This recent campaign against Grand Theft Auto: San Andreas started out as something I found funny. A senator with too much time on her hands trying to fill the void of a failed Olympic bid, the hypocracy of being fine with brutal pixelated violence while going hopping mad over a little pixelated nipple, the hilariously pointless campaign to change the rating from 17+ to 18+... it was all very amusing to me.
But now, I'm no longer laughing. Now, someone has actually sued Rockstar Games because she bought the game for her 14-year-old grandson not knowing it contained sexual content. Yes, you read that right: a grandmother bought a game clearly labelled M for Mature (meaning 17+) for her 14-year-old grandson, and is now suing the company that made it because it wasn't appropriate for the kid.
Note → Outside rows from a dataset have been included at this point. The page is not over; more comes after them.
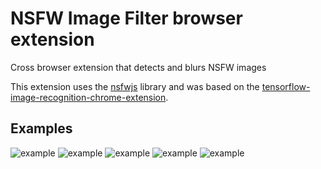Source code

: # NSFW Image Filter browser extension
Cross browser extension that detects and blurs NSFW images

This extension uses the [nsfwjs](https://github.com/infinitered/nsfwjs) library and was based on the [tensorflow-image-recognition-chrome-extension](https://github.com/JK0N/tensorflow-image-recognition-chrome-extension).

## Examples

![example](https://raw.githubusercontent.com/GramThanos/NSFW-Image-Filter-Browser-Extension/master/examples/Screenshot-1.png)
![example](https://raw.githubusercontent.com/GramThanos/NSFW-Image-Filter-Browser-Extension/master/examples/Screenshot-2.png)
![example](https://raw.githubusercontent.com/GramThanos/NSFW-Image-Filter-Browser-Extension/master/examples/Screenshot-3.png)
![example](https://raw.githubusercontent.com/GramThanos/NSFW-Image-Filter-Browser-Extension/master/examples/Screenshot-4.png)
![example](https://raw.githubusercontent.com/GramThanos/NSFW-Image-Filter-Browser-Extension/master/examples/Screenshot-5.png)

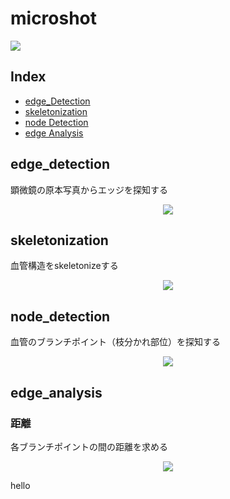 # microshot

  <img src="https://user-images.githubusercontent.com/39483767/78030503-2a99be80-739d-11ea-8cae-d0fa1dd2f98a.jpg"> </img>

## Index
* [edge_Detection](#edge_detection)
* [skeletonization](#skeletonization)
* [node Detection](#node_detection)
* [edge Analysis](#edge_analysis)

## edge_detection
  顕微鏡の原本写真からエッジを探知する

  <p align="center">
    <img src="https://user-images.githubusercontent.com/39483767/78030503-2a99be80-739d-11ea-8cae-d0fa1dd2f98a.jpg">
  </p>

## skeletonization
  血管構造をskeletonizeする
  <p align="center">
    <img src="https://user-images.githubusercontent.com/39483767/78030503-2a99be80-739d-11ea-8cae-d0fa1dd2f98a.jpg">
  </p>

## node_detection
  血管のブランチポイント（枝分かれ部位）を探知する
  <p align="center">
    <img src="https://user-images.githubusercontent.com/39483767/78030503-2a99be80-739d-11ea-8cae-d0fa1dd2f98a.jpg">
  </p>

## edge_analysis
### 距離
  各ブランチポイントの間の距離を求める
  <p align="center">
    <img src="https://user-images.githubusercontent.com/39483767/78030503-2a99be80-739d-11ea-8cae-d0fa1dd2f98a.jpg">
  </p>

<p id="edge_detection"> hello</p>
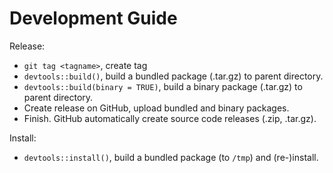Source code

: # Development Guide

Release:
- `git tag <tagname>`, create tag
- `devtools::build()`, build a bundled package (.tar.gz) to parent directory.
- `devtools::build(binary = TRUE)`, build a binary package (.tar.gz) to parent directory.
- Create release on GitHub, upload bundled and binary packages.
- Finish. GitHub automatically create source code releases (.zip, .tar.gz).

Install:
- `devtools::install()`, build a bundled package (to `/tmp`) and (re-)install.
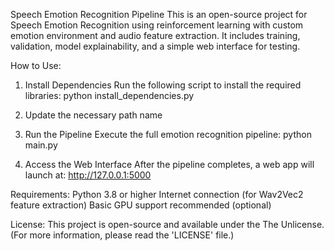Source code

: Speech Emotion Recognition Pipeline
This is an open-source project for Speech Emotion Recognition using reinforcement learning with custom emotion environment and audio feature extraction. It includes training, validation, model explainability, and a simple web interface for testing.


How to Use:
1. Install Dependencies
Run the following script to install the required libraries:
python install_dependencies.py

2. Update the necessary path name 

3. Run the Pipeline
Execute the full emotion recognition pipeline:
python main.py

4. Access the Web Interface
After the pipeline completes, a web app will launch at:
http://127.0.0.1:5000


Requirements:
Python 3.8 or higher
Internet connection (for Wav2Vec2 feature extraction)
Basic GPU support recommended (optional)


License:
This project is open-source and available under the The Unlicense. (For more information, please read the 'LICENSE' file.)
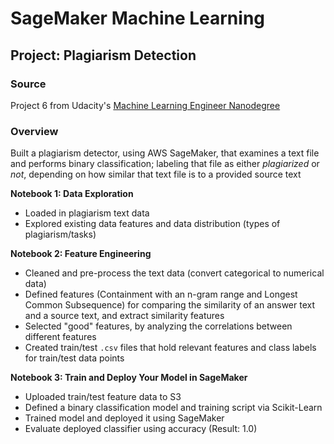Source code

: # SageMaker Machine Learning

## Project: Plagiarism Detection 

### Source 

Project 6 from Udacity's [Machine Learning Engineer Nanodegree](https://www.udacity.com/course/machine-learning-engineer-nanodegree--nd009t)

### Overview

Built a plagiarism detector, using AWS SageMaker, that examines a text file and performs binary classification; labeling that file as either *plagiarized* or *not*, depending on how similar that text file is to a provided source text 

**Notebook 1: Data Exploration**
- Loaded in plagiarism text data
- Explored existing data features and data distribution (types of plagiarism/tasks)

**Notebook 2: Feature Engineering**
- Cleaned and pre-process the text data (convert categorical to numerical data) 
- Defined features (Containment with an n-gram range and Longest Common Subsequence) for comparing the similarity of an answer text and a source text, and extract similarity features 
- Selected "good" features, by analyzing the correlations between different features 
- Created train/test `.csv` files that hold relevant features and class labels for train/test data points 

**Notebook 3: Train and Deploy Your Model in SageMaker**
- Uploaded train/test feature data to S3 
- Defined a binary classification model and training script via Scikit-Learn
- Trained model and deployed it using SageMaker 
- Evaluate deployed classifier using accuracy (Result: 1.0)

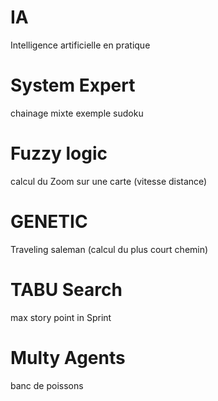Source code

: # IA
Intelligence artificielle en pratique

# System Expert
chainage mixte exemple sudoku

# Fuzzy logic
calcul du Zoom  sur une carte (vitesse distance)

# GENETIC
Traveling saleman (calcul du plus court chemin)

# TABU Search
max story point in Sprint 
# Multy Agents
banc de poissons
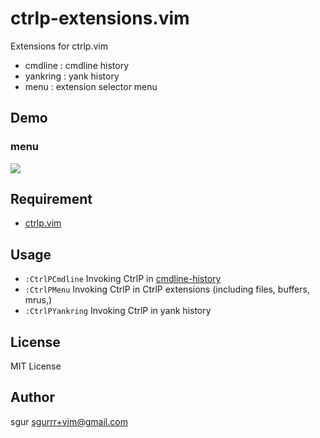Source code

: ctrlp-extensions.vim
====================

Extensions for ctrlp.vim

- cmdline : cmdline history
- yankring : yank history
- menu : extension selector menu

Demo
----

### menu

![](https://dl-web.dropbox.com/get/Screenshots/github.com/ctrlp-extensions.vim/CtrlPMenu.gif?_subject_uid=175488&w=AACWssfSHiOP_umgpsUBs7DbqxeTEcE2yfwnvGSxbUyijA)

Requirement
-----------

- [ctrlp.vim](https://github.com/ctrlpvim/ctrlp.vim)

Usage
-----

- `:CtrlPCmdline`
  Invoking CtrlP in [cmdline-history](http://vimdoc.sourceforge.net/htmldoc/cmdline.html#cmdline-history)
- `:CtrlPMenu`
  Invoking CtrlP in CtrlP extensions (including files, buffers, mrus,)
- `:CtrlPYankring`
  Invoking CtrlP in yank history

License
-------

MIT License

Author
------

sgur <sgurrr+vim@gmail.com>
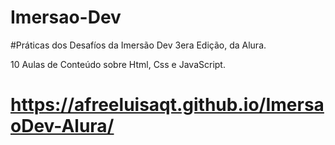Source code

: # Imersao-Dev

#Práticas dos Desafíos da Imersão Dev 3era Edição, da Alura.

10 Aulas de Conteúdo sobre Html, Css e JavaScript.

# https://afreeluisaqt.github.io/ImersaoDev-Alura/

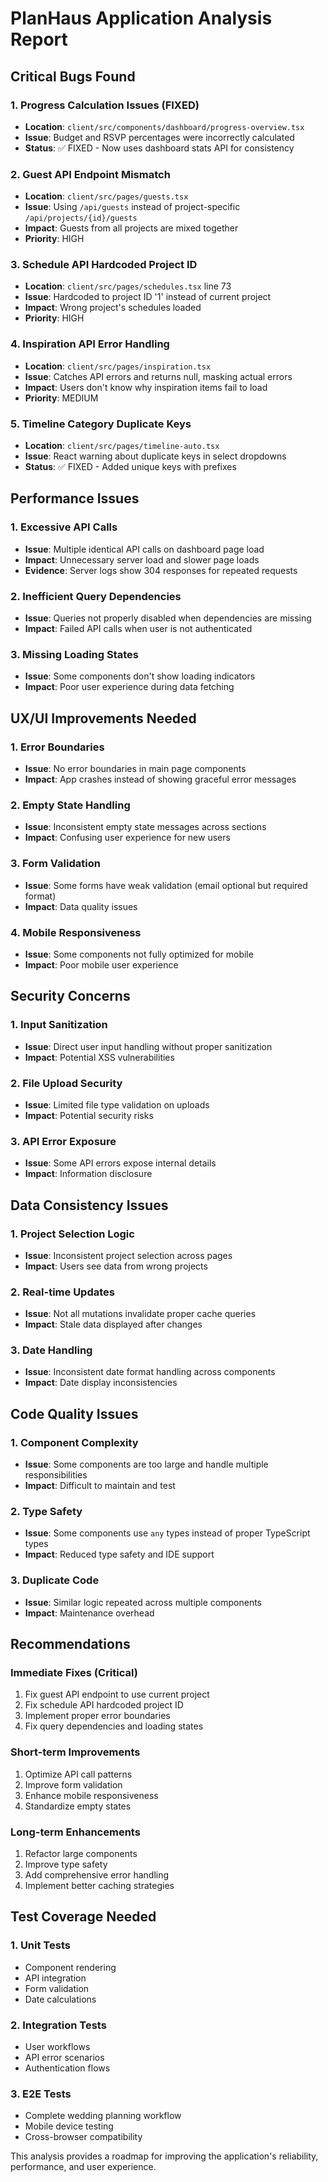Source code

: # PlanHaus Application Analysis Report

## Critical Bugs Found

### 1. Progress Calculation Issues (FIXED)
- **Location**: `client/src/components/dashboard/progress-overview.tsx`
- **Issue**: Budget and RSVP percentages were incorrectly calculated
- **Status**: ✅ FIXED - Now uses dashboard stats API for consistency

### 2. Guest API Endpoint Mismatch
- **Location**: `client/src/pages/guests.tsx`
- **Issue**: Using `/api/guests` instead of project-specific `/api/projects/{id}/guests`
- **Impact**: Guests from all projects are mixed together
- **Priority**: HIGH

### 3. Schedule API Hardcoded Project ID
- **Location**: `client/src/pages/schedules.tsx` line 73
- **Issue**: Hardcoded to project ID '1' instead of current project
- **Impact**: Wrong project's schedules loaded
- **Priority**: HIGH

### 4. Inspiration API Error Handling
- **Location**: `client/src/pages/inspiration.tsx`
- **Issue**: Catches API errors and returns null, masking actual errors
- **Impact**: Users don't know why inspiration items fail to load
- **Priority**: MEDIUM

### 5. Timeline Category Duplicate Keys
- **Location**: `client/src/pages/timeline-auto.tsx`
- **Issue**: React warning about duplicate keys in select dropdowns
- **Status**: ✅ FIXED - Added unique keys with prefixes

## Performance Issues

### 1. Excessive API Calls
- **Issue**: Multiple identical API calls on dashboard page load
- **Impact**: Unnecessary server load and slower page loads
- **Evidence**: Server logs show 304 responses for repeated requests

### 2. Inefficient Query Dependencies
- **Issue**: Queries not properly disabled when dependencies are missing
- **Impact**: Failed API calls when user is not authenticated

### 3. Missing Loading States
- **Issue**: Some components don't show loading indicators
- **Impact**: Poor user experience during data fetching

## UX/UI Improvements Needed

### 1. Error Boundaries
- **Issue**: No error boundaries in main page components
- **Impact**: App crashes instead of showing graceful error messages

### 2. Empty State Handling
- **Issue**: Inconsistent empty state messages across sections
- **Impact**: Confusing user experience for new users

### 3. Form Validation
- **Issue**: Some forms have weak validation (email optional but required format)
- **Impact**: Data quality issues

### 4. Mobile Responsiveness
- **Issue**: Some components not fully optimized for mobile
- **Impact**: Poor mobile user experience

## Security Concerns

### 1. Input Sanitization
- **Issue**: Direct user input handling without proper sanitization
- **Impact**: Potential XSS vulnerabilities

### 2. File Upload Security
- **Issue**: Limited file type validation on uploads
- **Impact**: Potential security risks

### 3. API Error Exposure
- **Issue**: Some API errors expose internal details
- **Impact**: Information disclosure

## Data Consistency Issues

### 1. Project Selection Logic
- **Issue**: Inconsistent project selection across pages
- **Impact**: Users see data from wrong projects

### 2. Real-time Updates
- **Issue**: Not all mutations invalidate proper cache queries
- **Impact**: Stale data displayed after changes

### 3. Date Handling
- **Issue**: Inconsistent date format handling across components
- **Impact**: Date display inconsistencies

## Code Quality Issues

### 1. Component Complexity
- **Issue**: Some components are too large and handle multiple responsibilities
- **Impact**: Difficult to maintain and test

### 2. Type Safety
- **Issue**: Some components use `any` types instead of proper TypeScript types
- **Impact**: Reduced type safety and IDE support

### 3. Duplicate Code
- **Issue**: Similar logic repeated across multiple components
- **Impact**: Maintenance overhead

## Recommendations

### Immediate Fixes (Critical)
1. Fix guest API endpoint to use current project
2. Fix schedule API hardcoded project ID
3. Implement proper error boundaries
4. Fix query dependencies and loading states

### Short-term Improvements
1. Optimize API call patterns
2. Improve form validation
3. Enhance mobile responsiveness
4. Standardize empty states

### Long-term Enhancements
1. Refactor large components
2. Improve type safety
3. Add comprehensive error handling
4. Implement better caching strategies

## Test Coverage Needed

### 1. Unit Tests
- Component rendering
- API integration
- Form validation
- Date calculations

### 2. Integration Tests
- User workflows
- API error scenarios
- Authentication flows

### 3. E2E Tests
- Complete wedding planning workflow
- Mobile device testing
- Cross-browser compatibility

This analysis provides a roadmap for improving the application's reliability, performance, and user experience.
I better not be the only one who sees what a complete joke that is. It's the equivalent of suing Unversal Pictures after taking an underage kid to see Land of the Dead because there's a glimpse of boob amongst all of the over-the-top violence.
Why was this grandmother fine with buying her grandson a game in which he could shoot up cops and beat random pedestrians to death with a blunt object, but is mentally anguished enough to sue when she finds out there’s a sex scene hidden in between the piles of drive-bys and drug deals? If she didn’t know about the brutal (and highly entertaining) violence in the game, perhaps she should have erred on the side of caution and assumed the ESRB rating was correct in saying San Andreas isn’t meant for audiences under the age of 17 instead of handing it over to her pimple-faced grandson and crying foul after-the-fact. But no, that would require thinking and common sense, which is clearly a luxury commodity now.
It just amazes me that the people ratings systems are made for are the same people who completely ignore them. It amazes me further that people can sue because they can’t function in society, even with all of the safeguards that have been built in to protect them from themselves. Perhaps if we gave them giant lollypops every time they got upset they would be too pre-occupied to think about what it was that upset them. Or we could say “Fuck it” and put Mercury in their water (I’m sure they’d love the effect it would add). Either way is good.
I’ll finish this little rant with a link to an L.A. Times article that talks about how people are missing the mark when it comes to what is really having a negative influence on youth today. Of course, in a society so apt at missing the mark on every single issue it faces, I doubt many will pay much attention to this, because the hype is so much more fun.